Jan 25, 2012 - 11:08am PT
@ ROLO ...
Listen to the words of David Lama?

Ice climber
Jan 25, 2012 - 11:13am PT
Many thanks to Leo for giving an objective recount in the midst of the heated debate.

Jan 25, 2012 - 11:15am PT
Right or wrong, this thread makes for great reading...I can't decide what was more entertaining-- Leo Dickensons fantastic contribution to the debate, or the Italian guys being asked if they had caught any trout lately...

Galgenen, Switzerland
Jan 25, 2012 - 11:36am PT
Let’s imagine for a second that Maestri hadn’t bolted the ridge. The first ascent would have been done in 2012. The 1970 ascent has obliterated part of the future of alpinism. It took away from the opportunity for future generations of alpinists to try a clean, virgin line, devoid of any industrial waste.
Claude Garden is a Genius ...
I wonder how many climbs we have to cancel from the past, because new generations will be able to do better ...
Congratulation Rolo ... very "smart" article ...
The cad

Does it matter, really?!?
Jan 25, 2012 - 11:37am PT
Claude Gardien wrote:
Let’s imagine for a second that Maestri hadn’t bolted the ridge. The first ascent would have been done in 2012.

I think that this assertion is quite questionable.

Galgenen, Switzerland
Jan 25, 2012 - 11:38am PT
@New Age II
@ ROLO ...
Listen to the words of David Lama?
He is busy looking for consensus ...
Give me one hour and I'll translate it in english ... bye ...

¿Tienes una opinión sobre lo que hicieron Jason Kruk y Hyden Kennedy?

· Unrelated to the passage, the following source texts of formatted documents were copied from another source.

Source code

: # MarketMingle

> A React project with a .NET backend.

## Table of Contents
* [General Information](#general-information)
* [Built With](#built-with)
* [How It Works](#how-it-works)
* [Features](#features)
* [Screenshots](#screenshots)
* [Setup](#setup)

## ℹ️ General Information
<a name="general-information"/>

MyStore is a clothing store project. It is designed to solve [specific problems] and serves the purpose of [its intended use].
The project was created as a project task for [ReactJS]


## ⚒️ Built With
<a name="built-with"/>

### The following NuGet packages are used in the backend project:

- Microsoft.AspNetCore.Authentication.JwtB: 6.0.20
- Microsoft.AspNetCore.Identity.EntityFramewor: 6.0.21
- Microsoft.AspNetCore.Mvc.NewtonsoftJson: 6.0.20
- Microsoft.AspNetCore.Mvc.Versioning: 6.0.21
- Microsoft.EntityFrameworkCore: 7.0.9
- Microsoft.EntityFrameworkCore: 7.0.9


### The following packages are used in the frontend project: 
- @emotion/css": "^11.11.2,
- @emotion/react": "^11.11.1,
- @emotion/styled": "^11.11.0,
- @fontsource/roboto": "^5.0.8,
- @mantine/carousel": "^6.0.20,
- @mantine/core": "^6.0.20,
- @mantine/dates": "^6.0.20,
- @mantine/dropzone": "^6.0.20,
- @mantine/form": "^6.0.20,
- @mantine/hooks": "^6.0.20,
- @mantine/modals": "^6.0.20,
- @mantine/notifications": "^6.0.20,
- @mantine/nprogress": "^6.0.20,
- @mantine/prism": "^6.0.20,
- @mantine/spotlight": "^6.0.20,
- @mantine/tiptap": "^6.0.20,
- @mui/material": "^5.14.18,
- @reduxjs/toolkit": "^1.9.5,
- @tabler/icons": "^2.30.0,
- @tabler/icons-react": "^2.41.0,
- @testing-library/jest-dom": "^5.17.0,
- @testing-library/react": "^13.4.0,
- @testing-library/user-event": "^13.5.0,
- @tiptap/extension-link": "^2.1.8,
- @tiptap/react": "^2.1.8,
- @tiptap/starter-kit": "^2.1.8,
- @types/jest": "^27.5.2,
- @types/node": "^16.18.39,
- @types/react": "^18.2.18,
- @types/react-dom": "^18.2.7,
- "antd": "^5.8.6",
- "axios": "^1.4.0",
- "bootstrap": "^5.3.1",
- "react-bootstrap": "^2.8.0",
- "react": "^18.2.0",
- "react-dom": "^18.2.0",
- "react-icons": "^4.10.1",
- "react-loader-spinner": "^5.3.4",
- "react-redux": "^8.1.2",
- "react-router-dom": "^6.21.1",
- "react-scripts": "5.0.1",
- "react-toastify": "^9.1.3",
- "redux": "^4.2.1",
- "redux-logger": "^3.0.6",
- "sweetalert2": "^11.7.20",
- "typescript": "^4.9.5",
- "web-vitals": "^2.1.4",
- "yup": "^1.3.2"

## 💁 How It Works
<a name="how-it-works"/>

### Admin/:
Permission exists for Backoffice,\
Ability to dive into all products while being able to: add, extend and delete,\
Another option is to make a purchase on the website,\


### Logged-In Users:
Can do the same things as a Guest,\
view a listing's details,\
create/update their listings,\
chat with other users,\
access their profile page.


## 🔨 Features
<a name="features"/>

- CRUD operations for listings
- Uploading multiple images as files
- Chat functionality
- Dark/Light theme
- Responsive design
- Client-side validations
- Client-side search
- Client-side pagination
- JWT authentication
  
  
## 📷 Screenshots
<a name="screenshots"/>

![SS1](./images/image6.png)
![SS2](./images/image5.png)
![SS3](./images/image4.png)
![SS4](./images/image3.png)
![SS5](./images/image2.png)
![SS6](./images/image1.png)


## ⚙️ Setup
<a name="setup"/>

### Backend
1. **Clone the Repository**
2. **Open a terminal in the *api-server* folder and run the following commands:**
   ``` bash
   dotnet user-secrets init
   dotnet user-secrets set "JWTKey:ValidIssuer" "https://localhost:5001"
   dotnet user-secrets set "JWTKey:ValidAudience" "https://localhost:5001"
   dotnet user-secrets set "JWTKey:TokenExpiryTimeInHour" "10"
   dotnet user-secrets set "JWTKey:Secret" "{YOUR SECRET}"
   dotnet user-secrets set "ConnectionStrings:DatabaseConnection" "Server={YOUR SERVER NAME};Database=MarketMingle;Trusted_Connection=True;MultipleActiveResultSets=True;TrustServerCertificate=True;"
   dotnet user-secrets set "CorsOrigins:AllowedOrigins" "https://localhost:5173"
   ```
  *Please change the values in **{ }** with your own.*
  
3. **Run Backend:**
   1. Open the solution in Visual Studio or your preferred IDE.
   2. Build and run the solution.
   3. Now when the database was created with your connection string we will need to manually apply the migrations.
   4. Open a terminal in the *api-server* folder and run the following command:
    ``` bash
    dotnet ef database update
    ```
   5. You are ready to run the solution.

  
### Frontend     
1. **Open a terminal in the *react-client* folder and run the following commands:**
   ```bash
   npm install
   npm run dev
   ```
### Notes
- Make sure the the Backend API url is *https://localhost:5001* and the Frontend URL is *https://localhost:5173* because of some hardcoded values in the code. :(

Ellos escalaron la ruta sin utilizar los clavos, eso estuvo muy bien, ese es su propio estilo y está muy bien, pero lo que hicieron cuando descendían, sacar los clavos, no fue algo muy inteligente. Creo que ellos no tenían el derecho de hacerlo, esa es mi opinión.

¿Qué piensas sobre la discusión que se desató por el tema de los clavos de Maestri, si está bien utilizarlos o no para llegar a la cumbre, si es justo utilizar cualquier medio con tal de lograr el objetivo?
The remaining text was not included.